### Source records
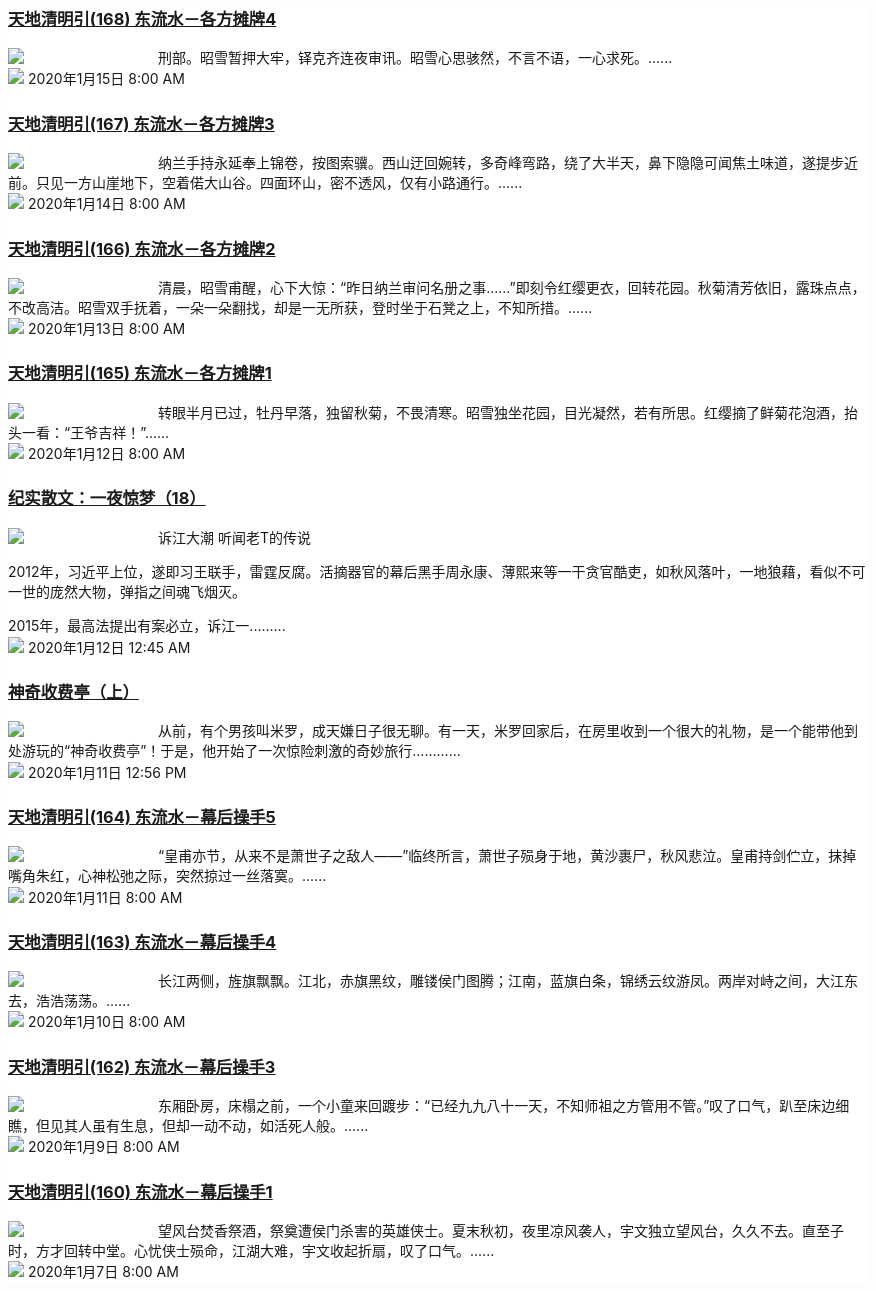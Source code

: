 <tr><td><h3><a href="https://github.com/upuqsh2796/djy/blob/master/gb/20/1/10/n11781941.md#1" target="_blank">天地清明引(168) 东流水－各方摊牌4</a><br></h3><a href="https://github.com/upuqsh2796/djy/blob/master/gb/20/1/10/n11781941.md#1" target="_blank"><img width="150" src="https://i.epochtimes.com/assets/uploads/2018/10/8f686ba2bd0c3593a6afd717e72fa4c3-150x120.png" align ="left"></a>刑部。昭雪暂押大牢，铎克齐连夜审讯。昭雪心思骇然，不言不语，一心求死。......<br><img align="bottom" src="https://www.epochtimes.com/assets/themes/djy/images/time.gif"> 2020年1月15日 8:00 AM									</td></tr>
<tr><td><h3><a href="https://github.com/upuqsh2796/djy/blob/master/gb/20/1/10/n11781800.md#1" target="_blank">天地清明引(167) 东流水－各方摊牌3</a><br></h3><a href="https://github.com/upuqsh2796/djy/blob/master/gb/20/1/10/n11781800.md#1" target="_blank"><img width="150" src="https://i.epochtimes.com/assets/uploads/2018/10/8f686ba2bd0c3593a6afd717e72fa4c3-150x120.png" align ="left"></a>纳兰手持永延奉上锦卷，按图索骥。西山迂回婉转，多奇峰弯路，绕了大半天，鼻下隐隐可闻焦土味道，遂提步近前。只见一方山崖地下，空着偌大山谷。四面环山，密不透风，仅有小路通行。......<br><img align="bottom" src="https://www.epochtimes.com/assets/themes/djy/images/time.gif"> 2020年1月14日 8:00 AM									</td></tr>
<tr><td><h3><a href="https://github.com/upuqsh2796/djy/blob/master/gb/20/1/10/n11781782.md#1" target="_blank">天地清明引(166) 东流水－各方摊牌2</a><br></h3><a href="https://github.com/upuqsh2796/djy/blob/master/gb/20/1/10/n11781782.md#1" target="_blank"><img width="150" src="https://i.epochtimes.com/assets/uploads/2018/10/8f686ba2bd0c3593a6afd717e72fa4c3-150x120.png" align ="left"></a>清晨，昭雪甫醒，心下大惊：“昨日纳兰审问名册之事……”即刻令红缨更衣，回转花园。秋菊清芳依旧，露珠点点，不改高洁。昭雪双手抚着，一朵一朵翻找，却是一无所获，登时坐于石凳之上，不知所措。......<br><img align="bottom" src="https://www.epochtimes.com/assets/themes/djy/images/time.gif"> 2020年1月13日 8:00 AM									</td></tr>
<tr><td><h3><a href="https://github.com/upuqsh2796/djy/blob/master/gb/20/1/10/n11781751.md#1" target="_blank">天地清明引(165) 东流水－各方摊牌1</a><br></h3><a href="https://github.com/upuqsh2796/djy/blob/master/gb/20/1/10/n11781751.md#1" target="_blank"><img width="150" src="https://i.epochtimes.com/assets/uploads/2018/10/8f686ba2bd0c3593a6afd717e72fa4c3-150x120.png" align ="left"></a>转眼半月已过，牡丹早落，独留秋菊，不畏清寒。昭雪独坐花园，目光凝然，若有所思。红缨摘了鲜菊花泡酒，抬头一看：“王爷吉祥！”......<br><img align="bottom" src="https://www.epochtimes.com/assets/themes/djy/images/time.gif"> 2020年1月12日 8:00 AM									</td></tr>
<tr><td><h3><a href="https://github.com/upuqsh2796/djy/blob/master/gb/20/1/11/n11785830.md#1" target="_blank">纪实散文：一夜惊梦（18）</a><br></h3><a href="https://github.com/upuqsh2796/djy/blob/master/gb/20/1/11/n11785830.md#1" target="_blank"><img width="150" src="https://i.epochtimes.com/assets/uploads/2020/01/1907161621212483-1-150x120.jpg" align ="left"></a>诉江大潮  听闻老T的传说

2012年，习近平上位，遂即习王联手，雷霆反腐。活摘器官的幕后黑手周永康、薄熙来等一干贪官酷吏，如秋风落叶，一地狼藉，看似不可一世的庞然大物，弹指之间魂飞烟灭。

2015年，最高法提出有案必立，诉江一.........<br><img align="bottom" src="https://www.epochtimes.com/assets/themes/djy/images/time.gif"> 2020年1月12日 12:45 AM									</td></tr>
<tr><td><h3><a href="https://github.com/upuqsh2796/djy/blob/master/gb/20/1/11/n11784042.md#1" target="_blank">神奇收费亭（上）</a><br></h3><a href="https://github.com/upuqsh2796/djy/blob/master/gb/20/1/11/n11784042.md#1" target="_blank"><img width="150" src="https://i.epochtimes.com/assets/uploads/2020/01/1510211533462483-150x120.jpg" align ="left"></a>从前，有个男孩叫米罗，成天嫌日子很无聊。有一天，米罗回家后，在房里收到一个很大的礼物，是一个能带他到处游玩的“神奇收费亭”！于是，他开始了一次惊险刺激的奇妙旅行……......<br><img align="bottom" src="https://www.epochtimes.com/assets/themes/djy/images/time.gif"> 2020年1月11日 12:56 PM									</td></tr>
<tr><td><h3><a href="https://github.com/upuqsh2796/djy/blob/master/gb/20/1/5/n11769173.md#1" target="_blank">天地清明引(164) 东流水－幕后操手5</a><br></h3><a href="https://github.com/upuqsh2796/djy/blob/master/gb/20/1/5/n11769173.md#1" target="_blank"><img width="150" src="https://i.epochtimes.com/assets/uploads/2018/03/06877c354d4a51fdaf9ed5d296f882eb-150x120.jpg" align ="left"></a>“皇甫亦节，从来不是萧世子之敌人——”临终所言，萧世子殒身于地，黄沙裹尸，秋风悲泣。皇甫持剑伫立，抹掉嘴角朱红，心神松弛之际，突然掠过一丝落寞。......<br><img align="bottom" src="https://www.epochtimes.com/assets/themes/djy/images/time.gif"> 2020年1月11日 8:00 AM									</td></tr>
<tr><td><h3><a href="https://github.com/upuqsh2796/djy/blob/master/gb/20/1/5/n11769139.md#1" target="_blank">天地清明引(163) 东流水－幕后操手4</a><br></h3><a href="https://github.com/upuqsh2796/djy/blob/master/gb/20/1/5/n11769139.md#1" target="_blank"><img width="150" src="https://i.epochtimes.com/assets/uploads/2018/03/06877c354d4a51fdaf9ed5d296f882eb-150x120.jpg" align ="left"></a>长江两侧，旌旗飘飘。江北，赤旗黑纹，雕镂侯门图腾；江南，蓝旗白条，锦绣云纹游凤。两岸对峙之间，大江东去，浩浩荡荡。......<br><img align="bottom" src="https://www.epochtimes.com/assets/themes/djy/images/time.gif"> 2020年1月10日 8:00 AM									</td></tr>
<tr><td><h3><a href="https://github.com/upuqsh2796/djy/blob/master/gb/20/1/5/n11769084.md#1" target="_blank">天地清明引(162) 东流水－幕后操手3</a><br></h3><a href="https://github.com/upuqsh2796/djy/blob/master/gb/20/1/5/n11769084.md#1" target="_blank"><img width="150" src="https://i.epochtimes.com/assets/uploads/2018/03/06877c354d4a51fdaf9ed5d296f882eb-150x120.jpg" align ="left"></a>东厢卧房，床榻之前，一个小童来回踱步：“已经九九八十一天，不知师祖之方管用不管。”叹了口气，趴至床边细瞧，但见其人虽有生息，但却一动不动，如活死人般。......<br><img align="bottom" src="https://www.epochtimes.com/assets/themes/djy/images/time.gif"> 2020年1月9日 8:00 AM									</td></tr>
<tr><td><h3><a href="https://github.com/upuqsh2796/djy/blob/master/gb/20/1/5/n11769014.md#1" target="_blank">天地清明引(160) 东流水－幕后操手1</a><br></h3><a href="https://github.com/upuqsh2796/djy/blob/master/gb/20/1/5/n11769014.md#1" target="_blank"><img width="150" src="https://i.epochtimes.com/assets/uploads/2018/03/029cde2b585097f61c0fc94e07243761-150x120.jpg" align ="left"></a>望风台焚香祭酒，祭奠遭侯门杀害的英雄侠士。夏末秋初，夜里凉风袭人，宇文独立望风台，久久不去。直至子时，方才回转中堂。心忧侠士殒命，江湖大难，宇文收起折扇，叹了口气。......<br><img align="bottom" src="https://www.epochtimes.com/assets/themes/djy/images/time.gif"> 2020年1月7日 8:00 AM									</td></tr>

### What this task involves
Using the listing above, return all lines where the word "叹了口气" occurs.

### Answer section
<tr><td><h3><a href="https://github.com/upuqsh2796/djy/blob/master/gb/20/1/5/n11769084.md#1" target="_blank">天地清明引(162) 东流水－幕后操手3</a><br></h3><a href="https://github.com/upuqsh2796/djy/blob/master/gb/20/1/5/n11769084.md#1" target="_blank"><img width="150" src="https://i.epochtimes.com/assets/uploads/2018/03/06877c354d4a51fdaf9ed5d296f882eb-150x120.jpg" align ="left"></a>东厢卧房，床榻之前，一个小童来回踱步：“已经九九八十一天，不知师祖之方管用不管。”叹了口气，趴至床边细瞧，但见其人虽有生息，但却一动不动，如活死人般。......<br><img align="bottom" src="https://www.epochtimes.com/assets/themes/djy/images/time.gif"> 2020年1月9日 8:00 AM									</td></tr>
<tr><td><h3><a href="https://github.com/upuqsh2796/djy/blob/master/gb/20/1/5/n11769014.md#1" target="_blank">天地清明引(160) 东流水－幕后操手1</a><br></h3><a href="https://github.com/upuqsh2796/djy/blob/master/gb/20/1/5/n11769014.md#1" target="_blank"><img width="150" src="https://i.epochtimes.com/assets/uploads/2018/03/029cde2b585097f61c0fc94e07243761-150x120.jpg" align ="left"></a>望风台焚香祭酒，祭奠遭侯门杀害的英雄侠士。夏末秋初，夜里凉风袭人，宇文独立望风台，久久不去。直至子时，方才回转中堂。心忧侠士殒命，江湖大难，宇文收起折扇，叹了口气。......<br><img align="bottom" src="https://www.epochtimes.com/assets/themes/djy/images/time.gif"> 2020年1月7日 8:00 AM									</td></tr>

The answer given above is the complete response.